Posted by Mike Steinbaugh 2002.10.12, 06:01
Yeah make sure the DOCTYPE comes first. That’s right on. Also, I’m getting a weird ActiveX notice that pops up every time I visit the page in IE 6 because Antipixel is trying to play a sound file. You might want to look into that. The right hand column doesn’t appear in IE anymore too. It works fine in Mozilla for me though. Don’t you just love the DOM quirks in browsers? I know I do…so much fun.
Posted by Ryan Carter 2002.10.12, 08:08
Yeah, like Mike said, in IE6, the right hand column is no longer there at all. (Previously it was just pushed WAY down the page.. then it was fixed… but now it’s just plain gone.) No problems in Mozilla though.
Yes, DOCTYPE’s can really be quirky… I’m currently touching up a site I built about 2 years ago (it uses frames :eek: ) and trying to get the frameset doctype to do what I want it to just isn’t happening… (I really hate having to use frames, or tables, but the client just won’t budge on certain things…) ho-hum…
Posted by jh 2002.10.12, 12:10
That’d be right — everybody knows the start with the !doctype except me! Still can’t figure out why it would be fine on some pages, though. DOM quirks indeed [yanks out last remaining strands of hair].
As for the disappearing column, jeez, I give up. Nothing’s changed, code-wise, the page is validating just fine, and there doesn’t seem to be a long string or wide image in the column that would force the break (which should just run it to the bottom below the remaining two anyway). I just want a set of fucking standards I can adhere to religiously and know they’ll work. But then, don’t we all.

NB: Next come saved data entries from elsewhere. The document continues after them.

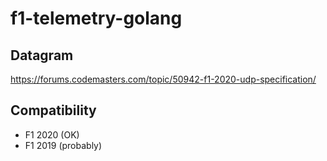 # f1-telemetry-golang

## Datagram 

https://forums.codemasters.com/topic/50942-f1-2020-udp-specification/

## Compatibility

* F1 2020 (OK)
* F1 2019 (probably)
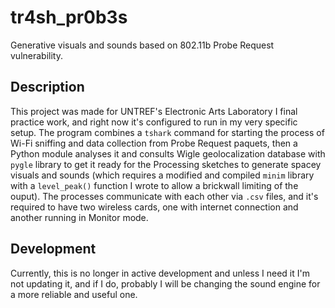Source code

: # tr4sh_pr0b3s
Generative visuals and sounds based on 802.11b Probe Request vulnerability.

## Description
This project was made for UNTREF's Electronic Arts Laboratory I final practice work, and right now it's configured to run in my very specific setup.
The program combines a `tshark` command for starting the process of Wi-Fi sniffing and data collection from Probe Request paquets, then a Python module analyses it and consults Wigle geolocalization database with `pygle` library to get it ready for the Processing sketches to generate spacey visuals and sounds (which requires a modified and compiled `minim` library with a `level_peak()` function I wrote to allow a brickwall limiting of the ouput).
The processes communicate with each other via `.csv` files, and it's required to have two wireless cards, one with internet connection and another running in Monitor mode.

## Development

Currently, this is no longer in active development and unless I need it I'm not updating it, and if I do, probably I will be changing the sound engine for a more reliable and useful one.
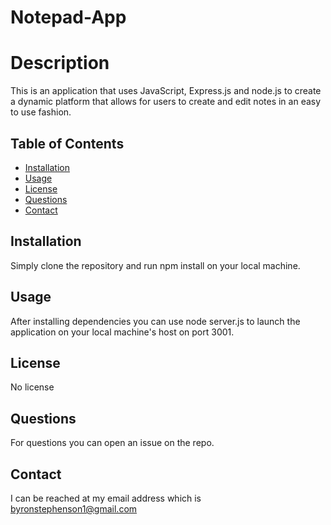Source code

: # Notepad-App

 # Description
  This is an application that uses JavaScript, Express.js and node.js to create a dynamic platform that allows for users to create and edit notes in an easy to use fashion. 

  ## Table of Contents
- [Installation](#installation)
- [Usage](#usage)
- [License](#license)
- [Questions](#questions)
- [Contact](#contact)

## Installation
Simply clone the repository and run npm install on your local machine. 

## Usage
After installing dependencies you can use node server.js to launch the application on your local machine's host on port 3001.

## License
No license

## Questions
For questions you can open an issue on the repo. 

## Contact
I can be reached at my email address which is byronstephenson1@gmail.com
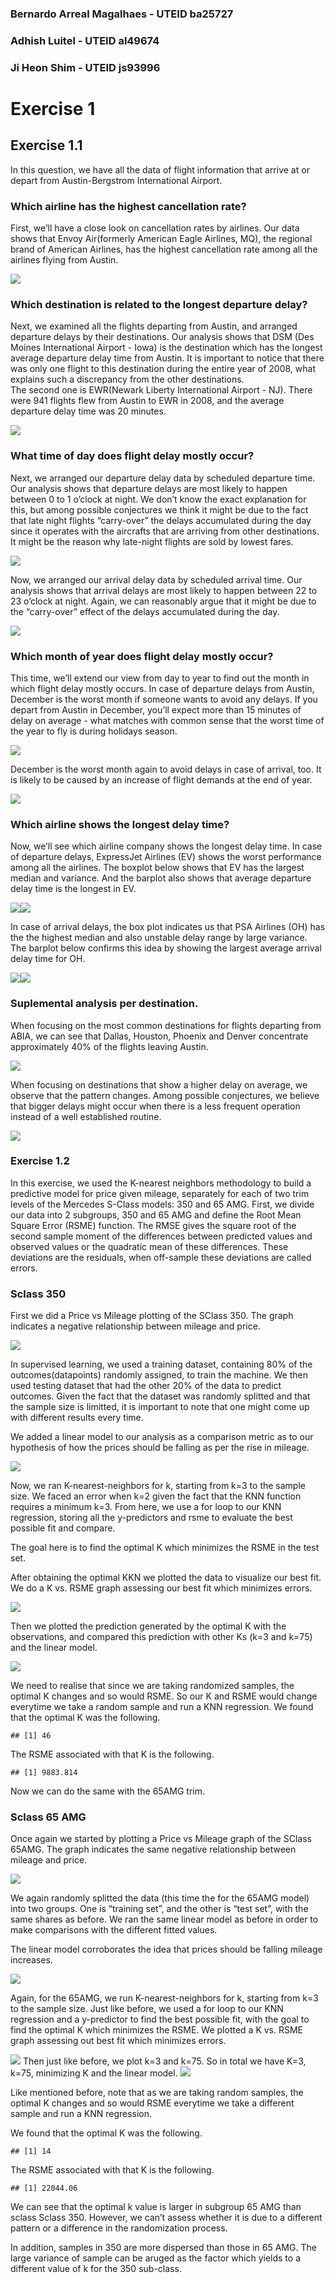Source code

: ### Bernardo Arreal Magalhaes - UTEID ba25727

### Adhish Luitel - UTEID al49674

### Ji Heon Shim - UTEID js93996

Exercise 1
==========

Exercise 1.1
------------

In this question, we have all the data of flight information that arrive
at or depart from Austin-Bergstrom International Airport.

### Which airline has the highest cancellation rate?

First, we’ll have a close look on cancellation rates by airlines. Our
data shows that Envoy Air(formerly American Eagle Airlines, MQ), the
regional brand of American Airlines, has the highest cancellation rate
among all the airlines flying from Austin.

![](hw1_files/figure-markdown_github/1.1.2-1.png)

### Which destination is related to the longest departure delay?

Next, we examined all the flights departing from Austin, and arranged
departure delays by their destinations. Our analysis shows that DSM (Des
Moines International Airport - Iowa) is the destination which has the
longest average departure delay time from Austin. It is important to
notice that there was only one flight to this destination during the
entire year of 2008, what explains such a discrepancy from the other
destinations.  
The second one is EWR(Newark Liberty International Airport - NJ). There
were 941 flights flew from Austin to EWR in 2008, and the average
departure delay time was 20 minutes.

![](hw1_files/figure-markdown_github/1.1.3-1.png)

### What time of day does flight delay mostly occur?

Next, we arranged our departure delay data by scheduled departure time.
Our analysis shows that departure delays are most likely to happen
between 0 to 1 o’clock at night. We don’t know the exact explanation for
this, but among possible conjectures we think it might be due to the
fact that late night flights “carry-over” the delays accumulated during
the day since it operates with the aircrafts that are arriving from
other destinations. It might be the reason why late-night flights are
sold by lowest fares.

![](hw1_files/figure-markdown_github/1.1.4-1.png)

Now, we arranged our arrival delay data by scheduled arrival time. Our
analysis shows that arrival delays are most likely to happen between 22
to 23 o’clock at night. Again, we can reasonably argue that it might be
due to the “carry-over” effect of the delays accumulated during the day.

![](hw1_files/figure-markdown_github/1.1.5-1.png)

### Which month of year does flight delay mostly occur?

This time, we’ll extend our view from day to year to find out the month
in which flight delay mostly occurs. In case of departure delays from
Austin, December is the worst month if someone wants to avoid any
delays. If you depart from Austin in December, you’ll expect more than
15 minutes of delay on average - what matches with common sense that the
worst time of the year to fly is during holidays season.

![](hw1_files/figure-markdown_github/1.1.6-1.png)

December is the worst month again to avoid delays in case of arrival,
too. It is likely to be caused by an increase of flight demands at the
end of year.

![](hw1_files/figure-markdown_github/1.1.7-1.png)

### Which airline shows the longest delay time?

Now, we’ll see which airline company shows the longest delay time. In
case of departure delays, ExpressJet Airlines (EV) shows the worst
performance among all the airlines. The boxplot below shows that EV has
the largest median and variance. And the barplot also shows that average
departure delay time is the longest in EV.

![](hw1_files/figure-markdown_github/1.1.8-1.png)![](hw1_files/figure-markdown_github/1.1.8-2.png)

In case of arrival delays, the box plot indicates us that PSA Airlines
(OH) has the the highest median and also unstable delay range by large
variance. The barplot below confirms this idea by showing the largest
average arrival delay time for OH.

![](hw1_files/figure-markdown_github/1.1.9-1.png)![](hw1_files/figure-markdown_github/1.1.9-2.png)

### Suplemental analysis per destination.

When focusing on the most common destinations for flights departing from
ABIA, we can see that Dallas, Houston, Phoenix and Denver concentrate
approximately 40% of the flights leaving Austin.

![](hw1_files/figure-markdown_github/1.1.10-1.png)

When focusing on destinations that show a higher delay on average, we
observe that the pattern changes. Among possible conjectures, we believe
that bigger delays might occur when there is a less frequent operation
instead of a well established routine.

![](hw1_files/figure-markdown_github/1.1.11-1.png)

### Exercise 1.2

In this exercise, we used the K-nearest neighbors methodology to build a
predictive model for price given mileage, separately for each of two
trim levels of the Mercedes S-Class models: 350 and 65 AMG. First, we
divide our data into 2 subgroups, 350 and 65 AMG and define the Root
Mean Square Error (RSME) function. The RMSE gives the square root of the
second sample moment of the differences between predicted values and
observed values or the quadratic mean of these differences. These
deviations are the residuals, when off-sample these deviations are
called errors.

### Sclass 350

First we did a Price vs Mileage plotting of the SClass 350. The graph
indicates a negative relationship between mileage and price.

![](hw1_files/figure-markdown_github/1.2.2-1.png)

In supervised learning, we used a training dataset, containing 80% of
the outcomes(datapoints) randomly assigned, to train the machine. We
then used testing dataset that had the other 20% of the data to predict
outcomes. Given the fact that the dataset was randomly splitted and that
the sample size is limitted, it is important to note that one might come
up with different results every time.

We added a linear model to our analysis as a comparison metric as to our
hypothesis of how the prices should be falling as per the rise in
mileage.

![](hw1_files/figure-markdown_github/1.2.3.1-1.png)

Now, we ran K-nearest-neighbors for k, starting from k=3 to the sample
size. We faced an error when k=2 given the fact that the KNN function
requires a minimum k=3. From here, we use a for loop to our KNN
regression, storing all the y-predictors and rsme to evaluate the best
possible fit and compare.

The goal here is to find the optimal K which minimizes the RSME in the
test set.

After obtaining the optimal KKN we plotted the data to visualize our
best fit. We do a K vs. RSME graph assessing our best fit which
minimizes errors.

![](hw1_files/figure-markdown_github/1.2.5-1.png)

Then we plotted the prediction generated by the optimal K with the
observations, and compared this prediction with other Ks (k=3 and k=75)
and the linear model.

![](hw1_files/figure-markdown_github/1.2.6-1.png)

We need to realise that since we are taking randomized samples, the
optimal K changes and so would RSME. So our K and RSME would change
everytime we take a random sample and run a KNN regression. We found
that the optimal K was the following.

    ## [1] 46

The RSME associated with that K is the following.

    ## [1] 9883.814

Now we can do the same with the 65AMG trim.

### Sclass 65 AMG

Once again we started by plotting a Price vs Mileage graph of the SClass
65AMG. The graph indicates the same negative relationship between
mileage and price.

![](hw1_files/figure-markdown_github/1.2.9-1.png)

We again randomly splitted the data (this time the for the 65AMG model)
into two groups. One is “training set”, and the other is “test set”,
with the same shares as before. We ran the same linear model as before
in order to make comparisons with the different fitted values.

The linear model corroborates the idea that prices should be falling
mileage increases.

![](hw1_files/figure-markdown_github/1.2.11-1.png)

Again, for the 65AMG, we run K-nearest-neighbors for k, starting from
k=3 to the sample size. Just like before, we used a for loop to our KNN
regression and a y-predictor to find the best possible fit, with the
goal to find the optimal K which minimizes the RSME. We plotted a K
vs. RSME graph assessing out best fit which minimizes errors.

![](hw1_files/figure-markdown_github/1.2.12-1.png) Then just like
before, we plot k=3 and k=75. So in total we have K=3, k=75, minimizing
K and the linear model.
![](hw1_files/figure-markdown_github/1.2.13-1.png)

Like mentioned before, note that as we are taking random samples, the
optimal K changes and so would RSME everytime we take a different sample
and run a KNN regression.

We found that the optimal K was the following.

    ## [1] 14

The RSME associated with that K is the following.

    ## [1] 22044.06

We can see that the optimal k value is larger in subgroup 65 AMG than
sclass Sclass 350. However, we can’t assess whether it is due to a
different pattern or a difference in the randomization process.

In addition, samples in 350 are more dispersed than those in 65 AMG. The
large variance of sample can be aruged as the factor which yields to a
different value of k for the 350 sub-class.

The new design should be a little more robust as far as the columns go and I can only hope it doesn’t introduce too many other things that like to break. Going to try to finish the templates up over the weekend and will shoot for getting MT 2.5 on the existing site as well.
Posted by Ryan Carter 2002.10.12, 20:02
Hehe… column’s back ;)
Posted by resonance 2002.10.12, 23:18
Every once in a while, and this was a long time ago for me now as well, since IE has been demoted to my “testing” browser, IE on OS X chokes on something as simple as an image aligned right or left. I’d have to put the image in a table of the same dimensions as the image, then align the table left or right to prevent IE from freezing when loading the page.

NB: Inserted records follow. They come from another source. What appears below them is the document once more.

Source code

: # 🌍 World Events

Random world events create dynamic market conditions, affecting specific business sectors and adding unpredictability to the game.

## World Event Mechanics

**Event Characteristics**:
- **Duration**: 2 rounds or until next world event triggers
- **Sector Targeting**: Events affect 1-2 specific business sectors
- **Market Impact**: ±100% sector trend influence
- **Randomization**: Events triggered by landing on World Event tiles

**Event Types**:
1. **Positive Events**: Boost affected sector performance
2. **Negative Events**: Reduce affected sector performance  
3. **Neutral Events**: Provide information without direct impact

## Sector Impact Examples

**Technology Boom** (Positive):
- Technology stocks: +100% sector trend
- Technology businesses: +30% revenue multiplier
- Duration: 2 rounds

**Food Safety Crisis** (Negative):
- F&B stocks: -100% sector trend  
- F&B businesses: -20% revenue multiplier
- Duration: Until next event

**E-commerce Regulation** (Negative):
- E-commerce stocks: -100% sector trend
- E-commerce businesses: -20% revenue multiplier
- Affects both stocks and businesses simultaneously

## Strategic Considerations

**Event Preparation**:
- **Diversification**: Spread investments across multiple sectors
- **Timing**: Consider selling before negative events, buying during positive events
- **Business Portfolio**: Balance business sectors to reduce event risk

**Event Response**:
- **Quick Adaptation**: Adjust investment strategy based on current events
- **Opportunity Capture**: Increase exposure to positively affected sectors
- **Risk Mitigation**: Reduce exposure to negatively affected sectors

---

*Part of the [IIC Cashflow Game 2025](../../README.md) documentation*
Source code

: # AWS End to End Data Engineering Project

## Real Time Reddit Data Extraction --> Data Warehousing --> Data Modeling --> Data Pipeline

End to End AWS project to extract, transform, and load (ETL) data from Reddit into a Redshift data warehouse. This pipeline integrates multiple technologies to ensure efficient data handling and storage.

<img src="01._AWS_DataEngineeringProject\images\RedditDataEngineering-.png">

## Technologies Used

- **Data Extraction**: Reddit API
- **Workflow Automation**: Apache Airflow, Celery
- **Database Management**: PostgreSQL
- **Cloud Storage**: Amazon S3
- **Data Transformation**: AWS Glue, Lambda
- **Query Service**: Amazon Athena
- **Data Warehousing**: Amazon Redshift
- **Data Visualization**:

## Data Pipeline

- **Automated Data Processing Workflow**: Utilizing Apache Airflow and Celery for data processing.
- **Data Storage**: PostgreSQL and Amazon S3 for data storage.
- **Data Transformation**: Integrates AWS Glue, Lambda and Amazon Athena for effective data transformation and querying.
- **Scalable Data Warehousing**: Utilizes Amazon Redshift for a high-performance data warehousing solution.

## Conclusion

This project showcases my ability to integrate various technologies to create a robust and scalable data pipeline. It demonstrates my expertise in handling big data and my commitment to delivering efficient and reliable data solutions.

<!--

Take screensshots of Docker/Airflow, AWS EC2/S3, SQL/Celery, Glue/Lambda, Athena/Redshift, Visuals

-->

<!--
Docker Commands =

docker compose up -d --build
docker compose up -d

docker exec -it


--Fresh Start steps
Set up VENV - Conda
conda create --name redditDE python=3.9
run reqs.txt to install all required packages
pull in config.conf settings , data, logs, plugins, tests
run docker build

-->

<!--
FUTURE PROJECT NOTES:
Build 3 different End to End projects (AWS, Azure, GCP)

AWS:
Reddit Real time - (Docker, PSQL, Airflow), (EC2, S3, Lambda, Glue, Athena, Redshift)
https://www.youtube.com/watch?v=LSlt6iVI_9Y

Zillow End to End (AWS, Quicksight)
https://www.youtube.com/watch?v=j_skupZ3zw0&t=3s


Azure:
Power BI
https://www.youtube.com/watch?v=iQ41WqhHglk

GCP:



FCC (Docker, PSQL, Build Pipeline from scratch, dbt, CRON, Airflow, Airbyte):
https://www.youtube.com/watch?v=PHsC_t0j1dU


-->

Of course, you fancy-schmancy CSS folk wouldn’t know anything about this, would ya? Nah, you just let your stylesheets do all the work for you…grumble…grumble… ;)
Posted by Muraii 2002.10.13, 07:32
I assume that the colon at the end of your first paragraph of the post indicates that the space between paragraphs is to be inhabited by some text, ostensibly the offending line of code.
I’m on IE 5.50.4134 and the line won’t display at all. That’s fine if my assumption is incorrect, which is the odds-on favorite, but I thought it wouldn’t hurt to transform some electrons into ASCII and let you know.